Ouvriers indiens dans une usine de fabrication de téléphone. Bientôt amenée à disparaître au profit des États-Unis ? PradeepGaurs/Shutterstock

Depuis la chute du mur de Berlin, la mondialisation a le vent en poupe. Selon l’adage, chaque pays apporte sa pierre à l’édifice d’un produit fabriqué. Avec l’émergence d’une guerre tarifaire sans précédent, assiste-t-on au bouleversement des chaînes de valeur mondiales ? Avec quels perdants et quels gagnants 


Les nouvelles mesures tarifaires de Donald Trump frappent de plein fouet les chaînes de valeurs mondialisées. Elles pénalisent notamment les producteurs français d’alcool avec des taxes à hauteur de 200 %, mais également l’ensemble des maillons économiques interdépendants. L’idée : inciter à produire aux États-Unis.

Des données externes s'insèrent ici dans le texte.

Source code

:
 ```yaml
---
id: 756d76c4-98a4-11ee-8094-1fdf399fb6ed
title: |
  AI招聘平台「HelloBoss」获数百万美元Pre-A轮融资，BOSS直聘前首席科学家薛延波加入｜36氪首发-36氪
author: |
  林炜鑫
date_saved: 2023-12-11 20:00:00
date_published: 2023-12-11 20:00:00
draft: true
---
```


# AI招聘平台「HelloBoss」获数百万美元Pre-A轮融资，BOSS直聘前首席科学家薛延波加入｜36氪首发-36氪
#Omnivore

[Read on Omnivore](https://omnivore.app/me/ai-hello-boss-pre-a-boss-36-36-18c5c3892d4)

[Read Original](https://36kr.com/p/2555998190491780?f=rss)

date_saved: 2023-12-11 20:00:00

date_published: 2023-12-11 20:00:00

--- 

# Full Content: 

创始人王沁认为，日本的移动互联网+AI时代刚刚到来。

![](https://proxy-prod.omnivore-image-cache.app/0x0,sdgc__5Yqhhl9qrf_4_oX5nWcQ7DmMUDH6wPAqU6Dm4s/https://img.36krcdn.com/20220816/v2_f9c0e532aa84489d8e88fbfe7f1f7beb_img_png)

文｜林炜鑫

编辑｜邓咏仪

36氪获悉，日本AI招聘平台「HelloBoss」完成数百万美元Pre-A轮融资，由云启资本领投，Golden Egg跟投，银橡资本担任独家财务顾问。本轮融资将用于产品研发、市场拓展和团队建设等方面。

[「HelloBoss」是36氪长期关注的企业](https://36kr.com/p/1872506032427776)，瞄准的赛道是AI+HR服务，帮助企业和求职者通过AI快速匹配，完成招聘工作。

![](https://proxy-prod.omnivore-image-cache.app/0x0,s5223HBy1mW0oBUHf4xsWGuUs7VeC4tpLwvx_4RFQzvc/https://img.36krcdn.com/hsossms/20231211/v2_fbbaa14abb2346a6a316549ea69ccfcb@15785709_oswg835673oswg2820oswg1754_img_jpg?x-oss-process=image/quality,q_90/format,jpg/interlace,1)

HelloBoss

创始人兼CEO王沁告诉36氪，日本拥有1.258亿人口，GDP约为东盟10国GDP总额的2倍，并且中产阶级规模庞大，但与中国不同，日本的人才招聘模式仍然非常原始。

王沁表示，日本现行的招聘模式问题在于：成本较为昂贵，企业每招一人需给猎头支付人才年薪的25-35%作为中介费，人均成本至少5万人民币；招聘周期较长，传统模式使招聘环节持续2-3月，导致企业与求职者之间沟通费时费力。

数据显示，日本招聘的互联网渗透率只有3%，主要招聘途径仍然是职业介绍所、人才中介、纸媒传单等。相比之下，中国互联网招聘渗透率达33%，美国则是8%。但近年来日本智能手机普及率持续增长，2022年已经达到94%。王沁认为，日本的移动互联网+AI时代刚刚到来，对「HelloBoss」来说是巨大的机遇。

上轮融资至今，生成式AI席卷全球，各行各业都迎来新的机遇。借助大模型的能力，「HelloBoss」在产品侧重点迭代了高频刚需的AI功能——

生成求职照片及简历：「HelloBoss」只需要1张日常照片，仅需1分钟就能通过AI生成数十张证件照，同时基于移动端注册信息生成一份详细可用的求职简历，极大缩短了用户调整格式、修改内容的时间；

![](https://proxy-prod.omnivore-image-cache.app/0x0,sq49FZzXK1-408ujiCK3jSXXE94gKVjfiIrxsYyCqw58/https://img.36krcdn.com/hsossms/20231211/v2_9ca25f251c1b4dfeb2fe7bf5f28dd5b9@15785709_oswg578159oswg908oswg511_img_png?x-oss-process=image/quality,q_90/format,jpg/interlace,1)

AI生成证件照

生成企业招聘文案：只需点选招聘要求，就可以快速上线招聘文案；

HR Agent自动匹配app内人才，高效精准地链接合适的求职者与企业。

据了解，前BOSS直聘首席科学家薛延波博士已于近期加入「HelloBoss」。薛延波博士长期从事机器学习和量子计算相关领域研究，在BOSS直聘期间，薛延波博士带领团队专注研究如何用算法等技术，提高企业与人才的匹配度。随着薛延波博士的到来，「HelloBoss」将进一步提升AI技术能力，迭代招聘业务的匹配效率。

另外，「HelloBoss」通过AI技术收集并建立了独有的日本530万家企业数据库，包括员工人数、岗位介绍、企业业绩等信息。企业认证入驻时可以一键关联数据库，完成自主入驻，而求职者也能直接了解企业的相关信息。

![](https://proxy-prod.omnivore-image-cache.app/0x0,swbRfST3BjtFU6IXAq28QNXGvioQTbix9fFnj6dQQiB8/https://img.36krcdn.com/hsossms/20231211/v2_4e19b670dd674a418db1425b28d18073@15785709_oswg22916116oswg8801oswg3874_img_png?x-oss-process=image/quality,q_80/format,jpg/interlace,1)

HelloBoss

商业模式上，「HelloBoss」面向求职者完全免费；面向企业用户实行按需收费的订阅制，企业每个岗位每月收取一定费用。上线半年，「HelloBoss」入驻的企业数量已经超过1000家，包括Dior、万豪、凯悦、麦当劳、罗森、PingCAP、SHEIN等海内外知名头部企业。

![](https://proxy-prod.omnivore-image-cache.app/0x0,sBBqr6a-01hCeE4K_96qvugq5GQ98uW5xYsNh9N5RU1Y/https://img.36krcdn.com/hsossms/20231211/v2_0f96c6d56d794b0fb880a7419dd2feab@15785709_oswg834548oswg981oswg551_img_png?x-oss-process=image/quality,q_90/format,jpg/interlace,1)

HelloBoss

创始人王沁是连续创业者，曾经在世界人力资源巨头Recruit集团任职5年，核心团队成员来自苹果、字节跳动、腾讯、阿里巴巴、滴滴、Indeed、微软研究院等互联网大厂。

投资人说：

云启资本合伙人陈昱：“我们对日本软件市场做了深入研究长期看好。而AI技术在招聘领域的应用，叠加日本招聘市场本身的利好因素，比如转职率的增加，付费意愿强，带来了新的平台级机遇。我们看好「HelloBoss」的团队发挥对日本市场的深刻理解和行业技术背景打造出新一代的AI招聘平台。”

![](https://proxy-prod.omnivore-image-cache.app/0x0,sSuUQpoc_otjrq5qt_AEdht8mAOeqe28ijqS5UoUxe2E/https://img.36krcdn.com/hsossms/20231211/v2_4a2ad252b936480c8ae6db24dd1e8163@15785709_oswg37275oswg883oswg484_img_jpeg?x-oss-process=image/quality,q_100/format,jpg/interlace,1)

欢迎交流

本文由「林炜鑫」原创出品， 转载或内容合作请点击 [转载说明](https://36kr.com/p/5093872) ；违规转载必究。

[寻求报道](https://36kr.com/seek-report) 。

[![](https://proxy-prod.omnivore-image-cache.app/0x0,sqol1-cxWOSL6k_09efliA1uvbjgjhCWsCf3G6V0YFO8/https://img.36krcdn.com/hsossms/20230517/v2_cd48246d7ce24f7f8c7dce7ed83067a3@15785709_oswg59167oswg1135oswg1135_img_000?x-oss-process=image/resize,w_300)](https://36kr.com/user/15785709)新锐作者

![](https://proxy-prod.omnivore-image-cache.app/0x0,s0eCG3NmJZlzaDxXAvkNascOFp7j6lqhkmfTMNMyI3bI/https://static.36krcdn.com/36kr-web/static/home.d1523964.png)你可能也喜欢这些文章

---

Ces soubresauts mettent en lumière l’importance des chaînes de valeur mondiales. Ces dernières ont profondément transformé les dynamiques de production et d’échange en fragmentant la fabrication des biens à travers plusieurs pays. Cette organisation optimise les coûts et la spécialisation, mais elle lance également des défis. Du smartphone assemblé en Asie, avec des composants en provenance de divers régions du monde, à l’automobile fabriquée avec des pièces provenant de plusieurs continents, la production internationale est désormais hautement fragmentée.

Si ces chaînes de valeur influencent la compétitivité des échanges, qui supporte réellement ces taxes et à quel moment du processus de production ?

Tarifs douaniers mondiaux sur l’agriculture, sur la manufacture et sur les ressources naturelles. UNCTAD

Plusieurs taxes

Il existe plusieurs types de taxes. Prenons l’exemple du smartphone. Ce produit très sophistiqué est soumis à plusieurs types de taxes, principalement des droits de douane à l’importation. Ces taxes peuvent être proches de 0 % dans l’Union européenne. Elles augmentent dans certains pays comme l’Inde, atteignant 10 à 20 %. Ces différences de droits de douane sont dues à des objectifs économiques et commerciaux distincts. L’Inde utilisent le droit de douane pour protéger et encourager la production locale et réduire la dépendance aux importations. La TVA est généralement autour de 20 % pour ce produit.

Sans oublier les barrières non tarifaires (BNT). Elles comprennent essentiellement les normes techniques et les certifications, les barrières sanitaires et de sécurité, les normes sur le recyclage, les interdictions des substances dangereuses. Ces barrières non tarifaires compliquent la fluidité des échanges, fragmentent les chaînes de valeurs et poussent vers leur régionalisation.

Aval et amont de la chaîne de valeur

Les droits de douane ne sont pas une taxe uniforme appliquée de manière égale à tous les pays ou à toutes les étapes de la chaîne de valeur. Ils varient considérablement en fonction de la nature du bien échangé. Chaque maillon de la chaîne, qu’il s’agisse de l’extraction des matières premières, de l’assemblage ou de l’exportation des produits finis, présente des coûts différents et des bénéfices variés.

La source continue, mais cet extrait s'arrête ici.